#### ABOUT THIS TASK
Report the number of lines in the data below that hold "имеет", without any other words.

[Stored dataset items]
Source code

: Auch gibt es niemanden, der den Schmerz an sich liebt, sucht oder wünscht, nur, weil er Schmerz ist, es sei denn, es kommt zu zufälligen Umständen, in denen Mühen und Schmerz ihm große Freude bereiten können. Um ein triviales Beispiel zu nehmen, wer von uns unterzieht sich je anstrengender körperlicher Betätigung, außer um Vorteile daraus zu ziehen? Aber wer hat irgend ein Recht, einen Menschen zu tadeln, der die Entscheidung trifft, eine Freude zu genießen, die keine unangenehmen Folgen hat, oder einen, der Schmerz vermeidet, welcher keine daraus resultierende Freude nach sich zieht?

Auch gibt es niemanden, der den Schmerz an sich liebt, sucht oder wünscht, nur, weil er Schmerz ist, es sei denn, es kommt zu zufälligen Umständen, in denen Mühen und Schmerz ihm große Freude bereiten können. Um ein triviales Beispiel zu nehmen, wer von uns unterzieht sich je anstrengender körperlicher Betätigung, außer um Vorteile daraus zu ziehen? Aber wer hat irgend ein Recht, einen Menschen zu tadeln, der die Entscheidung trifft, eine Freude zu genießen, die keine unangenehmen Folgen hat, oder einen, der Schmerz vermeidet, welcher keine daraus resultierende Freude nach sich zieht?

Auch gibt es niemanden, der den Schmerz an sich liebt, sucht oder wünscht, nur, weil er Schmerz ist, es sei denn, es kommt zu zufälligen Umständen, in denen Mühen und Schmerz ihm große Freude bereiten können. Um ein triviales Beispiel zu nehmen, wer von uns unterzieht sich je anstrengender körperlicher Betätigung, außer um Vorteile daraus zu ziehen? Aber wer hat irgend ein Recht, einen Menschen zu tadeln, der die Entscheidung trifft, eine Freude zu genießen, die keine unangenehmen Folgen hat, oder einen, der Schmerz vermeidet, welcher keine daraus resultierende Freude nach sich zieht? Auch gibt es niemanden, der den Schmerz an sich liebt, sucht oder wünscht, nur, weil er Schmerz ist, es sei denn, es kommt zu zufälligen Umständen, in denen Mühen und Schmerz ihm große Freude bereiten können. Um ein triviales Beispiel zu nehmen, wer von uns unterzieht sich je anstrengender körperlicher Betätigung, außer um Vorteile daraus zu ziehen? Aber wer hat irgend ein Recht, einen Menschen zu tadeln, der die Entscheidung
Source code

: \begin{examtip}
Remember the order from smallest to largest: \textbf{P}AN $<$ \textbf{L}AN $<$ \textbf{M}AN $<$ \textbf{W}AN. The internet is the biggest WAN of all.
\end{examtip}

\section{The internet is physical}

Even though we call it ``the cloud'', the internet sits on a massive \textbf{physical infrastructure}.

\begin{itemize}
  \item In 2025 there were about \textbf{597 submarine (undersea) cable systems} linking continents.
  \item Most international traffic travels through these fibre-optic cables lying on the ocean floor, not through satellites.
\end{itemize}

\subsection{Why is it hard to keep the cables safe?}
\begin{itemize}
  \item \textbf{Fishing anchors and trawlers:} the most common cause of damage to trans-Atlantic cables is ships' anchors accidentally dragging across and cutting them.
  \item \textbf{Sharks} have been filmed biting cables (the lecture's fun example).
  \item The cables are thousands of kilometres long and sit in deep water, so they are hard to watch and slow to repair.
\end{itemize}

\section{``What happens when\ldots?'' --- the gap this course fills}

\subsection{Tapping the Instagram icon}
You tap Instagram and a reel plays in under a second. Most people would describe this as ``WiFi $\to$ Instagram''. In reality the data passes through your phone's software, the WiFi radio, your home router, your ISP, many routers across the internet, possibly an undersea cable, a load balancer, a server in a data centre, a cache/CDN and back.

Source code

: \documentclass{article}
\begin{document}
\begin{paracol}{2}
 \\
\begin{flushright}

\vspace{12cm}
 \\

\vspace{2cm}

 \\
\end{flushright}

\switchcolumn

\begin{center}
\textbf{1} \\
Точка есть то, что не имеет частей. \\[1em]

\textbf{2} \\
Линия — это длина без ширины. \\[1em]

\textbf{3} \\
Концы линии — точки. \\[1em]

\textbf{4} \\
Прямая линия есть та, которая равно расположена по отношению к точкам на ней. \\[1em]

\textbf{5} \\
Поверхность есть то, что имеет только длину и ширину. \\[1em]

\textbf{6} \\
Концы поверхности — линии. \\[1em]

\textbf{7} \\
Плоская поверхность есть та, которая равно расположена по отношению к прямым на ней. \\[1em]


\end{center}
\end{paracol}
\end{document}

#### SOLUTION TO THIS EXERCISE
2